И боги явились. Можно ли отличить смерть от того, что пожирает в смерти? Пока Эдуард в офисе говорил по телефону, Пьер рухнул наземь. Мужлан, находившийся в Нью-Йорке, на «Сотбисе», только что получил секретную информацию от Майкла Камети из Minneapolis Institute of Art о восковой кукле Иисусе, похожей на ту, что хранилась в музее Сен-Дени и датировалась 1772 годом. Глаза Спасителя можно было открыть или закрыть, потянув за шнурок, свисавший из-под его шелкового вышитого хитона. Открытые глаза Иисуса блестели. Поистине великий Бог – его стоимость достигала трех гладиолусов и семи тюльпанов.

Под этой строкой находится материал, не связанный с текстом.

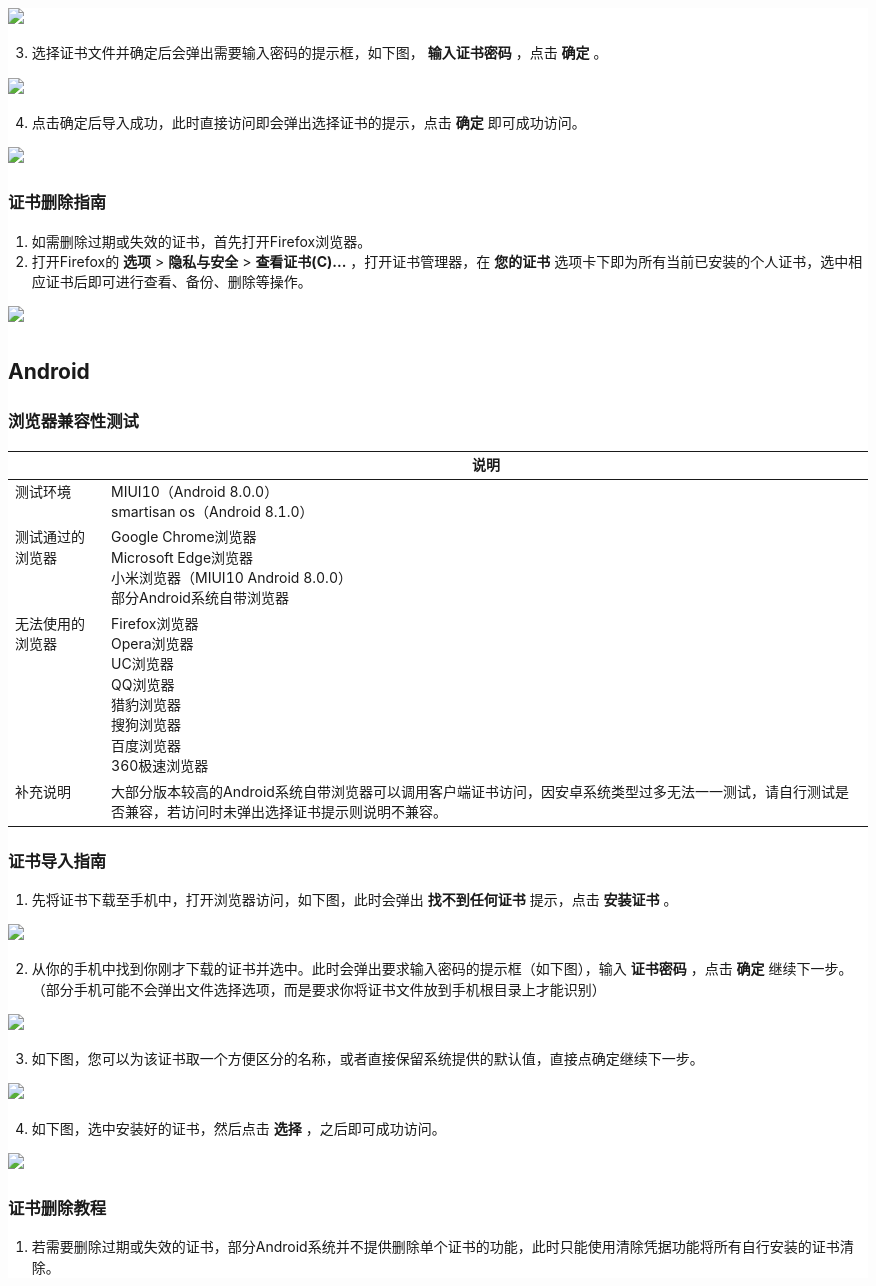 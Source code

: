 ![](https://static.tamersunion.net/wp-content/uploads/2019031118042814.jpg)


3. 选择证书文件并确定后会弹出需要输入密码的提示框，如下图， **输入证书密码** ，点击 **确定** 。

![](https://static.tamersunion.net/wp-content/uploads/2019031118043283.jpg)


4. 点击确定后导入成功，此时直接访问即会弹出选择证书的提示，点击 **确定** 即可成功访问。

![](https://static.tamersunion.net/wp-content/uploads/2019031118043445.jpg)

### 证书删除指南
1. 如需删除过期或失效的证书，首先打开Firefox浏览器。
2. 打开Firefox的 **选项** > **隐私与安全** > **查看证书(C)...** ，打开证书管理器，在 **您的证书** 选项卡下即为所有当前已安装的个人证书，选中相应证书后即可进行查看、备份、删除等操作。

![](https://static.tamersunion.net/wp-content/uploads/2019031118043445.jpg)

## Android

### 浏览器兼容性测试

||说明|
|---|---|
|测试环境|MIUI10（Android 8.0.0）<br />smartisan os（Android 8.1.0）|
|测试通过的浏览器|Google Chrome浏览器<br />Microsoft Edge浏览器<br />小米浏览器（MIUI10 Android 8.0.0）<br />部分Android系统自带浏览器|
|无法使用的浏览器|Firefox浏览器<br />Opera浏览器<br />UC浏览器<br />QQ浏览器<br />猎豹浏览器<br />搜狗浏览器<br />百度浏览器<br />360极速浏览器|
|补充说明|大部分版本较高的Android系统自带浏览器可以调用客户端证书访问，因安卓系统类型过多无法一一测试，请自行测试是否兼容，若访问时未弹出选择证书提示则说明不兼容。|

### 证书导入指南

1. 先将证书下载至手机中，打开浏览器访问，如下图，此时会弹出 **找不到任何证书** 提示，点击 **安装证书** 。

![](https://static.tamersunion.net/wp-content/uploads/2019031118061459.png)

2. 从你的手机中找到你刚才下载的证书并选中。此时会弹出要求输入密码的提示框（如下图），输入 **证书密码** ，点击 **确定** 继续下一步。（部分手机可能不会弹出文件选择选项，而是要求你将证书文件放到手机根目录上才能识别）

![](https://static.tamersunion.net/wp-content/uploads/2019031118061732.png)

3. 如下图，您可以为该证书取一个方便区分的名称，或者直接保留系统提供的默认值，直接点确定继续下一步。

![](https://static.tamersunion.net/wp-content/uploads/2019031118061985.png)

4. 如下图，选中安装好的证书，然后点击 **选择** ，之后即可成功访问。

![](https://static.tamersunion.net/wp-content/uploads/2019031118062299.png)

### 证书删除教程
1. 若需要删除过期或失效的证书，部分Android系统并不提供删除单个证书的功能，此时只能使用清除凭据功能将所有自行安装的证书清除。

Эдуард бросил трубку и уложил тело на ковер. Пьер не потерял сознание, но дышал еле слышно. Его глаза блестели.
– Вы неважно выглядите, Пьер.
Пьер с трудом набрал воздух в легкие. Его дыхание мешалось с хрипом. Он потерял больше пятидесяти килограммов. Теперь этот колосс весил всего сорок два – сорок три кило. Пьер попытался заговорить:
– Месье, я уже не человек, а ходячий иммунодефицит, я…

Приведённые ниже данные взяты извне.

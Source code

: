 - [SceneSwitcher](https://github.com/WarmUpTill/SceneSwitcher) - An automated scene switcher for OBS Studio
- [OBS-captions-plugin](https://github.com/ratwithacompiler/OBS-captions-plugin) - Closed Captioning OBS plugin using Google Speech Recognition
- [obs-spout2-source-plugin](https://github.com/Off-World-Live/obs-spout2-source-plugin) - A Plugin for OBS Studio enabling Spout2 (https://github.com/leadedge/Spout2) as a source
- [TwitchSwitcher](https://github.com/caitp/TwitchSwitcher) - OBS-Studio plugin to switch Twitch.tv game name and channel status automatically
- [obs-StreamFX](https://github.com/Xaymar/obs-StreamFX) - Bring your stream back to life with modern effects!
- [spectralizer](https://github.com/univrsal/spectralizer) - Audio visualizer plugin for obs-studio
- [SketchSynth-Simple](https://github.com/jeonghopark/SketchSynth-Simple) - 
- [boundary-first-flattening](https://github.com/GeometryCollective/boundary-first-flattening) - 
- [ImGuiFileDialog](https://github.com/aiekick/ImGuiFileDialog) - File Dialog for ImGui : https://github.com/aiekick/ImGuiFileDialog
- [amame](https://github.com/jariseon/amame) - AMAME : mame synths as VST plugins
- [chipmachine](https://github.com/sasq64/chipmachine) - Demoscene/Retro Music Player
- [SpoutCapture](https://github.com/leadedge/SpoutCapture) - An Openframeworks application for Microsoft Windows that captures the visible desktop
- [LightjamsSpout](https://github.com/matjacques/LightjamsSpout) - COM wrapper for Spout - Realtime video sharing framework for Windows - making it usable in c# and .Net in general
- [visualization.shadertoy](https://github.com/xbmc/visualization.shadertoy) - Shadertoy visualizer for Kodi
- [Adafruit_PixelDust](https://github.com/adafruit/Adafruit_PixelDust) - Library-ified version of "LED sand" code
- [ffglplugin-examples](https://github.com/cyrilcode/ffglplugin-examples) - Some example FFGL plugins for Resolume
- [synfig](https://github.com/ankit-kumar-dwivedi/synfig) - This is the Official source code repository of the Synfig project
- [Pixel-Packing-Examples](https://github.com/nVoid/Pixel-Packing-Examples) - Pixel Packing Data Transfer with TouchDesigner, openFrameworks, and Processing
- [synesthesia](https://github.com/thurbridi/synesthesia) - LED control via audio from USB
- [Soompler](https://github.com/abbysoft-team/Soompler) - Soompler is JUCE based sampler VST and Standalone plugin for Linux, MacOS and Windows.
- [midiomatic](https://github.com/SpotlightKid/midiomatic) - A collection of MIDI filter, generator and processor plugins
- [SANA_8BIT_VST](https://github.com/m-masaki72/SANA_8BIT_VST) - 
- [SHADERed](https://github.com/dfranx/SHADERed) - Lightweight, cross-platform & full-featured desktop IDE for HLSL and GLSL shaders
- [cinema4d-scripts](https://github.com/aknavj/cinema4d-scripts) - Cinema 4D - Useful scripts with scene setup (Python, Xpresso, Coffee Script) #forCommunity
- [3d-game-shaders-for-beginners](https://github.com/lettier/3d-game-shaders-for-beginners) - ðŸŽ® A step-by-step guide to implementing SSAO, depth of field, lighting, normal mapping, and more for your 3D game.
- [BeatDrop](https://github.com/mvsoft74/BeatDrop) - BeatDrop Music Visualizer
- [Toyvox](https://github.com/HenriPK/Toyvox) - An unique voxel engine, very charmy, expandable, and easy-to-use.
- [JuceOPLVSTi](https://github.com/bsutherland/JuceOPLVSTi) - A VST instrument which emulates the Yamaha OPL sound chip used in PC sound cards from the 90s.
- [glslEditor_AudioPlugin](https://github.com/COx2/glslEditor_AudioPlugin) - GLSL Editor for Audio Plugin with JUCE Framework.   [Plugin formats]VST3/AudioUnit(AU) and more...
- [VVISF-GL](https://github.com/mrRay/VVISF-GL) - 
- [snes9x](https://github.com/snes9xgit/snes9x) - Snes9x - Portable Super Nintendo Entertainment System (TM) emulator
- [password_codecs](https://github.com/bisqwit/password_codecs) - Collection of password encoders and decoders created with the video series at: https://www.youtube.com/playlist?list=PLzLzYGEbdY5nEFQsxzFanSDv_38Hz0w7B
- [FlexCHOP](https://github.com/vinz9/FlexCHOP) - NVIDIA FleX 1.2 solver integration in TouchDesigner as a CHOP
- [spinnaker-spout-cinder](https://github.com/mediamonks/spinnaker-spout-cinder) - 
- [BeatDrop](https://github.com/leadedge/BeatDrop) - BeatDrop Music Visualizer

Он заплакал. Эдуарду невыносимо было видеть эти слезы.
– Да нет, что за глупости, вы нормальный человек, – сказал он.
Все, кто его любил, неизменно покидали Эдуарда. Внезапно ему вспомнились два лица за оконным стеклом на улице Бурбон-ле-Шато – лица Лоранс и Маттео Фрире, увлеченных беседой. Их глаза радостно блестели. Он так никогда и не заговорил об этом с Лоранс. И она так никогда и не открылась ему.

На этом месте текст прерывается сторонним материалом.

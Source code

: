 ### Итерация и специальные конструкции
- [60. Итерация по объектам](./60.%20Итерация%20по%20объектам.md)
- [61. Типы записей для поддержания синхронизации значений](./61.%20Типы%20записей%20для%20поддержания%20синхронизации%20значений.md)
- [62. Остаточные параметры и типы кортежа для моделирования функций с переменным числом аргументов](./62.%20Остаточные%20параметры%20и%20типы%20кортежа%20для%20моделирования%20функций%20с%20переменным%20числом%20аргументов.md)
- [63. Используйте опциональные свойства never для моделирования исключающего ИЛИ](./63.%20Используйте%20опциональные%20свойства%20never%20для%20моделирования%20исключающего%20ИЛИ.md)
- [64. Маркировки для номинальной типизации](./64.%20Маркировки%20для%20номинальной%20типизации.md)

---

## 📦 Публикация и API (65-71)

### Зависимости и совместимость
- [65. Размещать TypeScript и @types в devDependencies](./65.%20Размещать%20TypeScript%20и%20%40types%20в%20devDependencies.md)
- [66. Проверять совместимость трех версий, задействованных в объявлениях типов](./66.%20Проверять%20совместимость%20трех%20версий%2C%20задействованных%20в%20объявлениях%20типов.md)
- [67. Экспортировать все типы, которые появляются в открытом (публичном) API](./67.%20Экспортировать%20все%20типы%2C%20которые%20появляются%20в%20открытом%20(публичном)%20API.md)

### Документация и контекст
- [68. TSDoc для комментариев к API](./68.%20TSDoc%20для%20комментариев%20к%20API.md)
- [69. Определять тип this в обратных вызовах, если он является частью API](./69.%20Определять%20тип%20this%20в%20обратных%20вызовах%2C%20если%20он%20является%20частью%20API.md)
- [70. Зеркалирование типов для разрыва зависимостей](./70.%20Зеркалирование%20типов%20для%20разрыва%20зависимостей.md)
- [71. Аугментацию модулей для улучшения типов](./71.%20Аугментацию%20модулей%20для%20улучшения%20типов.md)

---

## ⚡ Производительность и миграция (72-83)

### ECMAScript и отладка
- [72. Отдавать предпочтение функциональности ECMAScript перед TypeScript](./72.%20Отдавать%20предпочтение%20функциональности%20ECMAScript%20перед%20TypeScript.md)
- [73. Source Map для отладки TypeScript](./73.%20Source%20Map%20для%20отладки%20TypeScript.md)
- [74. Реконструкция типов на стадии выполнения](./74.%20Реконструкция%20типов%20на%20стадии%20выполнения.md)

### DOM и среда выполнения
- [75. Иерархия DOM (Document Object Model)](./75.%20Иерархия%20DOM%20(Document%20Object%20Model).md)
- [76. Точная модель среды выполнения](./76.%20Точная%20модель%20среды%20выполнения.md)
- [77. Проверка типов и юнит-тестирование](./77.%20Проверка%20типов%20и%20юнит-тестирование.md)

Эдуард вызвал медсестру, которую Пьеру недавно пришлось нанять для услуг. Эдуард Фурфоз не в силах был видеть эту слабость, эту худобу, страх и мужество Пьера. Из его зрачков глядела смерть. У Эдуарда сжималось горло при виде Пьера, когда тот, шатаясь, входил в офис. Одна из секретарш не смогла вынести присутствие этого истощенного призрака – а может быть, побоялась заразиться – и уволилась. Эдуарду Фурфозу все чаще приходилось подавлять в себе желание взять его за руку, вывести из комнаты и отправить в постель, лишь бы он стал невидим. Пьер умолял раздобыть ему наркотики. Эдуард снова увиливал от ответа в течение двух-трех дней. Потом категорически отказал. Эдуард считал, что следует всеми силами отрицать смерть или по крайней мере отказаться от сочувствия, в котором всегда есть доля унизительной жалости, если не пособничества. Он решил по горло загрузить Пьера Моренторфа работой, сократив количество вечеров, когда они оставались вдвоем, до одного в месяц. Однажды вечером, ужиная с Мужланом и его женой, он по секрету переговорил с этой последней. Рассказал ей о страданиях Пьера Моренторфа и вручил сверточек размером с колоду игральных карт, в котором лежали крошечные пакетики – они служили валютой на двух последних азиатских торгах. Он попросил ее давать Пьеру Моренторфу каждые два дня по паре этих невесомых пакетиков. Строго запретил сообщать ему, откуда они взялись. Мадам Мужлан согласилась.